[[ Information, beginning ]]
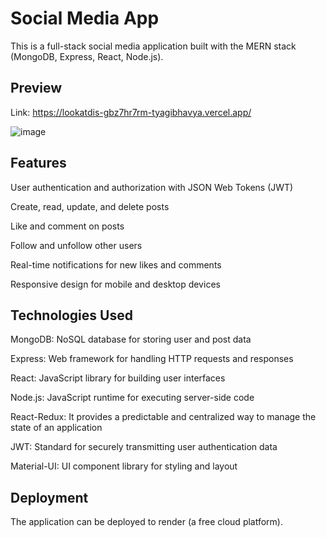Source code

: # Social Media App
This is a full-stack social media application built with the MERN stack (MongoDB, Express, React, Node.js).

## Preview
Link: https://lookatdis-gbz7hr7rm-tyagibhavya.vercel.app/

![image](https://user-images.githubusercontent.com/99269005/231383895-35ffbabf-0e89-46b0-aae5-594475742009.png)

## Features
User authentication and authorization with JSON Web Tokens (JWT)

Create, read, update, and delete posts

Like and comment on posts

Follow and unfollow other users

Real-time notifications for new likes and comments

Responsive design for mobile and desktop devices

## Technologies Used
MongoDB: NoSQL database for storing user and post data

Express: Web framework for handling HTTP requests and responses

React: JavaScript library for building user interfaces

Node.js: JavaScript runtime for executing server-side code

React-Redux:  It provides a predictable and centralized way to manage the state of an application

JWT: Standard for securely transmitting user authentication data

Material-UI: UI component library for styling and layout

## Deployment
The application can be deployed to render (a free cloud platform).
[[ Information, end ]]
## Your assignment
Every line of the material that holds "MongoDB" should be copied out as the answer.

## Answer box
This is a full-stack social media application built with the MERN stack (MongoDB, Express, React, Node.js).
MongoDB: NoSQL database for storing user and post data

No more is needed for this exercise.